Every seven years the EU is convulsed by negotiations over its budget—the Multi-annual Financial Framework (MFF). The narrative is familiar and repetitive: predictions of stalemate and catastrophic breakdown are at some stage transformed into grumpy acceptance of a new deal with sweeteners for everyone. The question is, when will that transformation happen?
Leaders will meet on Friday 17 July (and perhaps through the weekend) to try and reach agreement on the 2021-2027 cycle. This time around, negotiations have been particularly difficult. Brexit took the UK and its substantial net contribution out of the equation and the resulting gap needed to be filled somehow, whether by new sources of revenue (e.g., from governments or new fundraising mechanisms) or cuts. However, a summit in February broke down acrimoniously, with EU governments further apart than before. And since February, business has been completely disrupted by the COVID-19 pandemic.
But the very impact of the pandemic has completely transformed the situation. In February, Germany was happy to be counted among the “frugals,.” the governments that felt the EU’s budget is already quite big enough and opposed the “cohesion group,” those that felt the budget should be directed at rebalancing economic inequalities between EU member states. Now, there seems to be a collective will to succeed, whether at the mid-July summit or later in the summer and crucially, Germany has decided that we must collectively pay more to get more.
The numbers involved are eye-catching. The latest proposal from the EU Council President, the former Belgian prime minister Charles Michel, has the EU budget at €1074 billion, plus an additional dedicated fund for recovery from the pandemic worth €750 billion—€500 billion in grants and €250 billion in loans—plus a €540 billion “Next Generation EU” safety net for workers, businesses and governments.
In perspective, this is about €15per week per EU citizen, spread over a seven-year cycle and that number will vary considerably by country. And it is interesting and significant that the anguished howls over the overall size of the EU budget, which we saw in the run-up to February, have now been replaced by technical queries about exactly how and on whom the money should be spent.
The budget itself includes new provisions for EU action on health and for civil protection in times of disaster.

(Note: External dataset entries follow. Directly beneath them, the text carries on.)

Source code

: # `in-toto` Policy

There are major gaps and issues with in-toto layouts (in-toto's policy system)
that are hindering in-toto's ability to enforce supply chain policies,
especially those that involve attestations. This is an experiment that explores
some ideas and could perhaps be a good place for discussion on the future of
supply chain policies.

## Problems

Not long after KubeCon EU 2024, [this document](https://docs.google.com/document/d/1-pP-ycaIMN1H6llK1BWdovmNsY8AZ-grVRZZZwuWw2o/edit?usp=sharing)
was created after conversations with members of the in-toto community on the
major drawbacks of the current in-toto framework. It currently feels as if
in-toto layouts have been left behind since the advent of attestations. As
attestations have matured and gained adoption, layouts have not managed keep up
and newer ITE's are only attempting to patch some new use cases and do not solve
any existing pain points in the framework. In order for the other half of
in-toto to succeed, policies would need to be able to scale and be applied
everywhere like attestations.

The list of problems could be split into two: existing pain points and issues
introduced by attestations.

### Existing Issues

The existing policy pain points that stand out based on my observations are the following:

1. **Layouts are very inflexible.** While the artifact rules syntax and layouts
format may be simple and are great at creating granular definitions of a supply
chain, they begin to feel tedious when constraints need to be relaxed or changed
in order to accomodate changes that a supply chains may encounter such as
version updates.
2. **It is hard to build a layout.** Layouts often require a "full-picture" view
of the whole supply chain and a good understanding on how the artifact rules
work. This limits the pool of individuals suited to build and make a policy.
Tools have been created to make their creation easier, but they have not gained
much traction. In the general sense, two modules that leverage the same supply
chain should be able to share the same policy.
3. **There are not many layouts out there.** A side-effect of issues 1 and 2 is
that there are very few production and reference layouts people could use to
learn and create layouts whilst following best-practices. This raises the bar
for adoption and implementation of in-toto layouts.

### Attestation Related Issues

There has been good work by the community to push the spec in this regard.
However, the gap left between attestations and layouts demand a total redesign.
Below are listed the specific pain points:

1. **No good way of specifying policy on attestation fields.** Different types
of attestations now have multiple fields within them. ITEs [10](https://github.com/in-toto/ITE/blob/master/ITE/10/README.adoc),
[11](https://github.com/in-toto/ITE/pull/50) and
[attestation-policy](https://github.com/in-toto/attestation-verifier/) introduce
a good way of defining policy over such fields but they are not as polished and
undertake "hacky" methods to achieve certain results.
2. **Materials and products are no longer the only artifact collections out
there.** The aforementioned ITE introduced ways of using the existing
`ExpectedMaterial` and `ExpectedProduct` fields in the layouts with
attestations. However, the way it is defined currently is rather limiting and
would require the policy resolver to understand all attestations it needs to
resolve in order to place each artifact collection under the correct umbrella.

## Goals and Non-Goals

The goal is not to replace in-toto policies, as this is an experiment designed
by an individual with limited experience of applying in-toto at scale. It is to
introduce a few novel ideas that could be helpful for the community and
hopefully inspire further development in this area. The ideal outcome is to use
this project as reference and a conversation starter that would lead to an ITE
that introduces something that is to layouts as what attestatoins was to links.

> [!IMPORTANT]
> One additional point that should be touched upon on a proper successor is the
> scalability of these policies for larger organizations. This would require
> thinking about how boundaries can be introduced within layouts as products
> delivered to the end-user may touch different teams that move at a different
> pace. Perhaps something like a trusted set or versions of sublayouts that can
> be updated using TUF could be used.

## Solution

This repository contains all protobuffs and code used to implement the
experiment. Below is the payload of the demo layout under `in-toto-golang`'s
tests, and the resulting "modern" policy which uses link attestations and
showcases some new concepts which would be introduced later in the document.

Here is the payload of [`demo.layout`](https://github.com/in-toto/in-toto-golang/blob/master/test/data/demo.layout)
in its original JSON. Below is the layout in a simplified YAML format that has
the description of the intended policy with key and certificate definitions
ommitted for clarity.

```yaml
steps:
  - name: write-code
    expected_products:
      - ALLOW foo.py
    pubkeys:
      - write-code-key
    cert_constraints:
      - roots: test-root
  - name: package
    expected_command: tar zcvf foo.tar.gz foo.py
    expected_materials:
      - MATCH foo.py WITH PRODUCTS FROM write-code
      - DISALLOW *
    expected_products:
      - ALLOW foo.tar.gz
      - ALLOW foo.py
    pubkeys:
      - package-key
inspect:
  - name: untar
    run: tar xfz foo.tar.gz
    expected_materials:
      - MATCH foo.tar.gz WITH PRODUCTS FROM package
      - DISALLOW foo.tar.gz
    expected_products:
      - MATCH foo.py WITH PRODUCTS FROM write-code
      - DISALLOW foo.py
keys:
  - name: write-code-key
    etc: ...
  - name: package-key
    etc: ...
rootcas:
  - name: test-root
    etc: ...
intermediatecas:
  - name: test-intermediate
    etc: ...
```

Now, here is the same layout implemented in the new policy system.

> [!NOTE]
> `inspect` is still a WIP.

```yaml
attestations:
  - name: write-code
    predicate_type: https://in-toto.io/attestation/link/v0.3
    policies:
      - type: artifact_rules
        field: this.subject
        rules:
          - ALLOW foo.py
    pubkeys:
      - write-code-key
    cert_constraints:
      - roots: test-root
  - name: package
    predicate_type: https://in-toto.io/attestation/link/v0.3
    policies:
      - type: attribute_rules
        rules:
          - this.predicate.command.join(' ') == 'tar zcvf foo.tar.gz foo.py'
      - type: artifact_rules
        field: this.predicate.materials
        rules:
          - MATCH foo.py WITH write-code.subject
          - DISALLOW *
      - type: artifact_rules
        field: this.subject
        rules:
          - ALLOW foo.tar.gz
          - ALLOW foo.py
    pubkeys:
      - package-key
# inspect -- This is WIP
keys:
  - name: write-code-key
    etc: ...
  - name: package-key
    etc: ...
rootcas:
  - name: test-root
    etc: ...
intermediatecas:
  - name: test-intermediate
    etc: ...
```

It also mainstreams the challenge of climate change—the EU Green Deal was the original branding concept for the budget—and adapting to the digital economy. There will also be a €5 billion Brexit Adjustment Reserve to compensate those worst affected by the UK’s departure.
The money will be raised by a combination of old methods—VAT, customs duties, sugar levies and the GNI contribution—and new—a levy on unrecycled plastic, a carbon border adjustment mechanism, a digital services tax on large companies and possible revenue from the emissions trading system. There has been surprisingly little pressure from members states or industry against any of these proposals; perhaps it is accepted that in a crisis we all must play our part. The “frugals”—the Netherlands, Austria, Sweden and Denmark—are proportionately the biggest net contributors and will get significant rebates as a sweetener, as the British did in the olden days.
Strenuous efforts are being made by the European Parliament, and by one or two member states, to link EU expenditure in each countries more strongly to respect for human rights and the rule of law. The targets here are Poland and Hungary, whose governments have displayed worrying tendencies towards authoritarianism in the most recent period. However, those governments will have a veto on the eventual budget agreement, so it is unlikely that they will enable the EU to punish them or others in the future by withholding funds.
In any case, great consideration should be made around any proposed punishments. I grew up in a corner of Western Europe which suffered considerably from violence and human rights abuses perpetrated by both state and non-state actors. EU support opened up a wider perspective for us, helping to shift our vision to a wider frame and contributing to the eventual resolution of the conflict. We were one of the few parts of the UK that voted against Brexit. How different might it have been if stricter conditionality had been applied to how EU funds were spent?
The direct involvement of Chancellor Merkel is the key to success or failure now. In recent days she has engaged in friendly bilaterals with the key countries that need to be satisfied—France, Italy, Spain and the Netherlands. Formally, the process is in the hands of Charles Michel but Germany now holds the EU presidency and is using that role to lead the negotiations to a conclusion. The mid-July summit may not be the end of the current budget debate, but it is certain to be the beginning of the end, and it would be very surprising if leaders are not vastly closer to a solution by the time they fly home from Zaventem. Whenever that is.